▶ [PROBLEM DESCRIPTION]: Could you repeat the listing below exactly while leaving its pictures behind?

▶ [INFORMATION SUPPLIED]:
★ ★ ★ ★ ★

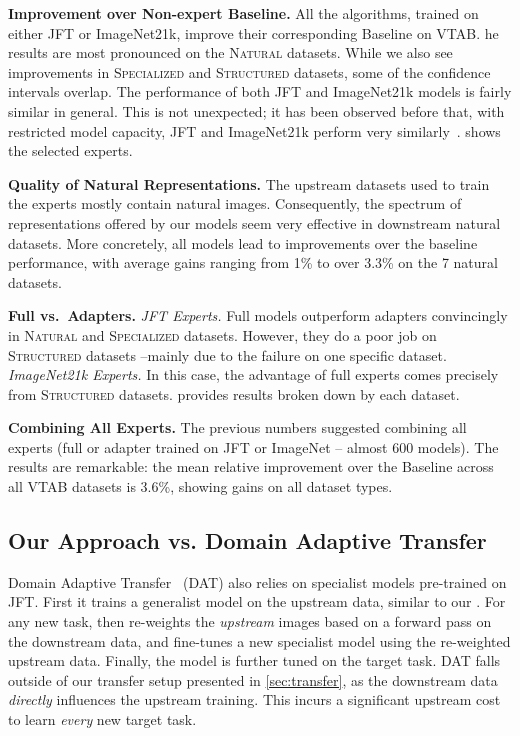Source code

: \documentclass{article}
\newcommand{\JFT}{{JFT}\xspace}
\begin{document}
\textbf{Improvement over Non-expert Baseline.}
All the algorithms, trained on either \JFT or ImageNet21k, improve their corresponding Baseline on VTAB.
he results are most pronounced on the \textsc{Natural} datasets.
While we also see improvements in \textsc{Specialized} and \textsc{Structured} datasets, some of the confidence intervals overlap.
The performance of both \JFT and ImageNet21k models is fairly similar in general.
This is not unexpected; it has been observed before that, with restricted model capacity, \JFT and ImageNet21k perform very similarly~\cite{kolesnikov2019large}.
 shows the selected experts.

\textbf{Quality of Natural Representations.}
The upstream datasets used to train the experts mostly contain natural images.
Consequently, the spectrum of representations offered by our models seem very effective in downstream natural datasets.
More concretely, all models lead to improvements over the baseline performance, with average gains ranging from 1\% to over 3.3\% on the 7 natural datasets.

\textbf{Full vs.\ Adapters.}
\emph{JFT Experts.}
Full models outperform adapters convincingly in \textsc{Natural} and \textsc{Specialized} datasets.
However, they do a poor job on \textsc{Structured} datasets --mainly due to the failure on one specific dataset.
 \emph{ImageNet21k Experts.}
In this case, the advantage of full experts comes precisely from \textsc{Structured} datasets.
 provides results broken down by each dataset.

\textbf{Combining All Experts.} The previous numbers suggested combining all experts (full or adapter trained on JFT or ImageNet -- almost 600 models). The results are remarkable: the mean relative improvement over the Baseline across all 
VTAB datasets is 3.6\%, showing gains on all dataset types.
    






    
    



\subsection{Our Approach vs. Domain Adaptive Transfer}
\label{subsec:adaptive_transfer_comparison}

Domain Adaptive Transfer~\cite{ngiam2018domain} (DAT) also relies on specialist models pre-trained on JFT.
First it trains a generalist model on the upstream data, 
similar to our .
For any new task, then re-weights the \emph{upstream} images based on 
a forward pass on the downstream data, and fine-tunes a new specialist
model using the re-weighted upstream data. Finally, 
the model is further tuned on the target task.
DAT falls outside of our transfer setup presented in 
\cref{sec:transfer},
as the downstream data \emph{directly} influences the upstream training.
This incurs a significant upstream cost to learn \emph{every} new
target task.
\end{document}
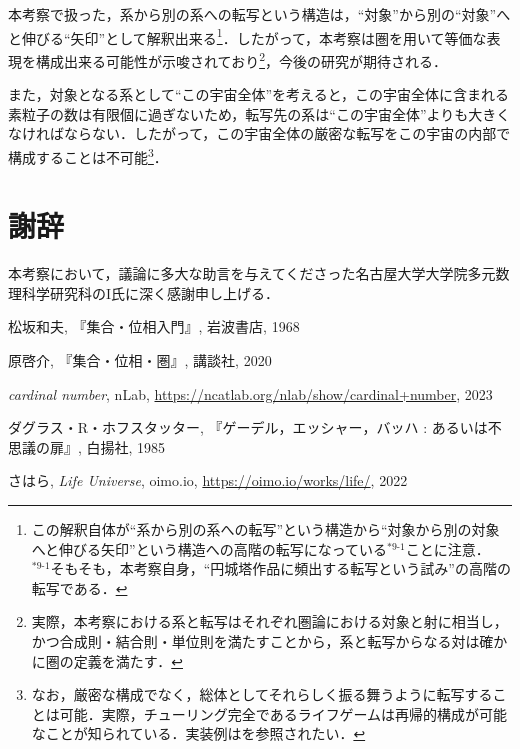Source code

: \documentclass[10pt, a5paper, twoside]{jsarticle}
\theoremstyle{definition}
\begin{document}
		本考察で扱った，系から別の系への転写という構造は，“対象”から別の“対象”へと伸びる“矢印”として解釈出来る\footnote{この解釈自体が“系から別の系への転写”という構造から“対象から別の対象へと伸びる矢印”という構造への高階の転写になっている$^{*9\text{-}1}$ことに注意．\\$^{*9\text{-}1}$そもそも，本考察自身，“円城塔作品に頻出する転写という試み”の高階の転写である．}．したがって，本考察は圏を用いて等価な表現を構成出来る可能性が示唆されており\footnote{実際，本考察における系と転写はそれぞれ圏論における対象と射に相当し，かつ合成則・結合則・単位則を満たすことから，系と転写からなる対は確かに圏の定義を満たす．}，今後の研究が期待される．

		また，対象となる系として“この宇宙全体”を考えると，この宇宙全体に含まれる素粒子の数は有限個に過ぎないため，転写先の系は“この宇宙全体”よりも大きくなければならない．したがって，この宇宙全体の厳密な転写をこの宇宙の内部で構成することは不可能\footnote{なお，厳密な構成でなく，総体としてそれらしく振る舞うように転写することは可能．実際，チューリング完全であるライフゲームは再帰的構成が可能なことが知られている．実装例は\cite{shr}を参照されたい．}．

	\section{謝辞}

		本考察において，議論に多大な助言を与えてくださった名古屋大学大学院多元数理科学研究科のI氏に深く感謝申し上げる．

	\begin{thebibliography}{99}

		 松坂和夫, 『集合・位相入門』, 岩波書店, 1968

		 原啓介, 『集合・位相・圏』, 講談社, 2020

		 \textit{cardinal number}, nLab, \url{https://ncatlab.org/nlab/show/cardinal+number}, 2023

		 ダグラス・R・ホフスタッター, 『ゲーデル，エッシャー，バッハ : あるいは不思議の扉』, 白揚社, 1985

		 さはら, \textit{Life Universe}, oimo.io, \url{https://oimo.io/works/life/}, 2022

	\end{thebibliography}
\end{document}
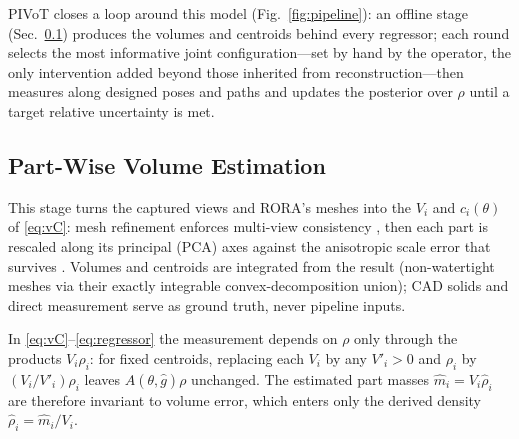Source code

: PIVoT closes a loop around this model (Fig.~\ref{fig:pipeline}): an offline
stage (Sec.~\ref{sec:geom}) produces the volumes and centroids behind every
regressor; each round selects the most informative joint
configuration---set by hand by the operator, the only intervention added
beyond those inherited from reconstruction---then measures along designed
poses and paths and updates the posterior over $\rho$ until a target
relative uncertainty is met.

\subsection{Part-Wise Volume Estimation}
\label{sec:geom}

This stage turns the captured views and RORA's meshes into the $V_i$ and
$c_i(\theta)$ of \eqref{eq:vC}: mesh refinement enforces multi-view
consistency ,
then each part is rescaled along its principal (PCA) axes against the
anisotropic scale error that survives
. Volumes and
centroids are integrated from the result (non-watertight meshes via their
exactly integrable convex-decomposition union); CAD solids
and direct measurement serve as ground truth, never pipeline inputs.

\begin{remark}
\label{rem:volume}
In \eqref{eq:vC}--\eqref{eq:regressor} the measurement depends on $\rho$ only
through the products $V_i\rho_i$: for fixed centroids, replacing each $V_i$ by
any $V'_i>0$ and $\rho_i$ by $(V_i/V'_i)\rho_i$ leaves $A(\theta,\hat g)\rho$
unchanged. The estimated part masses $\hat m_i=V_i\hat\rho_i$ are therefore
invariant to volume error, which enters only the derived density
$\hat\rho_i=\hat m_i/V_i$.
\end{remark}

★ ★ ★ ★ ★

▶ [EXERCISE ANSWER]:
Source code

: \documentclass{article}
\newcommand{\JFT}{{JFT}\xspace}
\begin{document}
\textbf{Improvement over Non-expert Baseline.}
All the algorithms, trained on either \JFT or ImageNet21k, improve their corresponding Baseline on VTAB.
he results are most pronounced on the \textsc{Natural} datasets.
While we also see improvements in \textsc{Specialized} and \textsc{Structured} datasets, some of the confidence intervals overlap.
The performance of both \JFT and ImageNet21k models is fairly similar in general.
This is not unexpected; it has been observed before that, with restricted model capacity, \JFT and ImageNet21k perform very similarly~\cite{kolesnikov2019large}.
 shows the selected experts.

\textbf{Quality of Natural Representations.}
The upstream datasets used to train the experts mostly contain natural images.
Consequently, the spectrum of representations offered by our models seem very effective in downstream natural datasets.
More concretely, all models lead to improvements over the baseline performance, with average gains ranging from 1\% to over 3.3\% on the 7 natural datasets.

\textbf{Full vs.\ Adapters.}
\emph{JFT Experts.}
Full models outperform adapters convincingly in \textsc{Natural} and \textsc{Specialized} datasets.
However, they do a poor job on \textsc{Structured} datasets --mainly due to the failure on one specific dataset.
 \emph{ImageNet21k Experts.}
In this case, the advantage of full experts comes precisely from \textsc{Structured} datasets.
 provides results broken down by each dataset.

\textbf{Combining All Experts.} The previous numbers suggested combining all experts (full or adapter trained on JFT or ImageNet -- almost 600 models). The results are remarkable: the mean relative improvement over the Baseline across all 
VTAB datasets is 3.6\%, showing gains on all dataset types.
    






    
    



\subsection{Our Approach vs. Domain Adaptive Transfer}
\label{subsec:adaptive_transfer_comparison}

Domain Adaptive Transfer~\cite{ngiam2018domain} (DAT) also relies on specialist models pre-trained on JFT.
First it trains a generalist model on the upstream data, 
similar to our .
For any new task, then re-weights the \emph{upstream} images based on 
a forward pass on the downstream data, and fine-tunes a new specialist
model using the re-weighted upstream data. Finally, 
the model is further tuned on the target task.
DAT falls outside of our transfer setup presented in 
\cref{sec:transfer},
as the downstream data \emph{directly} influences the upstream training.
This incurs a significant upstream cost to learn \emph{every} new
target task.
\end{document}
Source code

: \documentclass[10pt, a5paper, twoside]{jsarticle}
\theoremstyle{definition}
\begin{document}
		本考察で扱った，系から別の系への転写という構造は，“対象”から別の“対象”へと伸びる“矢印”として解釈出来る\footnote{この解釈自体が“系から別の系への転写”という構造から“対象から別の対象へと伸びる矢印”という構造への高階の転写になっている$^{*9\text{-}1}$ことに注意．\\$^{*9\text{-}1}$そもそも，本考察自身，“円城塔作品に頻出する転写という試み”の高階の転写である．}．したがって，本考察は圏を用いて等価な表現を構成出来る可能性が示唆されており\footnote{実際，本考察における系と転写はそれぞれ圏論における対象と射に相当し，かつ合成則・結合則・単位則を満たすことから，系と転写からなる対は確かに圏の定義を満たす．}，今後の研究が期待される．

		また，対象となる系として“この宇宙全体”を考えると，この宇宙全体に含まれる素粒子の数は有限個に過ぎないため，転写先の系は“この宇宙全体”よりも大きくなければならない．したがって，この宇宙全体の厳密な転写をこの宇宙の内部で構成することは不可能\footnote{なお，厳密な構成でなく，総体としてそれらしく振る舞うように転写することは可能．実際，チューリング完全であるライフゲームは再帰的構成が可能なことが知られている．実装例は\cite{shr}を参照されたい．}．

	\section{謝辞}

		本考察において，議論に多大な助言を与えてくださった名古屋大学大学院多元数理科学研究科のI氏に深く感謝申し上げる．

	\begin{thebibliography}{99}

		 松坂和夫, 『集合・位相入門』, 岩波書店, 1968

		 原啓介, 『集合・位相・圏』, 講談社, 2020

		 \textit{cardinal number}, nLab, \url{https://ncatlab.org/nlab/show/cardinal+number}, 2023

		 ダグラス・R・ホフスタッター, 『ゲーデル，エッシャー，バッハ : あるいは不思議の扉』, 白揚社, 1985

		 さはら, \textit{Life Universe}, oimo.io, \url{https://oimo.io/works/life/}, 2022

	\end{thebibliography}
\end{document}
Source code

: PIVoT closes a loop around this model (Fig.~\ref{fig:pipeline}): an offline
stage (Sec.~\ref{sec:geom}) produces the volumes and centroids behind every
regressor; each round selects the most informative joint
configuration---set by hand by the operator, the only intervention added
beyond those inherited from reconstruction---then measures along designed
poses and paths and updates the posterior over $\rho$ until a target
relative uncertainty is met.

\subsection{Part-Wise Volume Estimation}
\label{sec:geom}

This stage turns the captured views and RORA's meshes into the $V_i$ and
$c_i(\theta)$ of \eqref{eq:vC}: mesh refinement enforces multi-view
consistency ,
then each part is rescaled along its principal (PCA) axes against the
anisotropic scale error that survives
. Volumes and
centroids are integrated from the result (non-watertight meshes via their
exactly integrable convex-decomposition union); CAD solids
and direct measurement serve as ground truth, never pipeline inputs.

\begin{remark}
\label{rem:volume}
In \eqref{eq:vC}--\eqref{eq:regressor} the measurement depends on $\rho$ only
through the products $V_i\rho_i$: for fixed centroids, replacing each $V_i$ by
any $V'_i>0$ and $\rho_i$ by $(V_i/V'_i)\rho_i$ leaves $A(\theta,\hat g)\rho$
unchanged. The estimated part masses $\hat m_i=V_i\hat\rho_i$ are therefore
invariant to volume error, which enters only the derived density
$\hat\rho_i=\hat m_i/V_i$.
\end{remark}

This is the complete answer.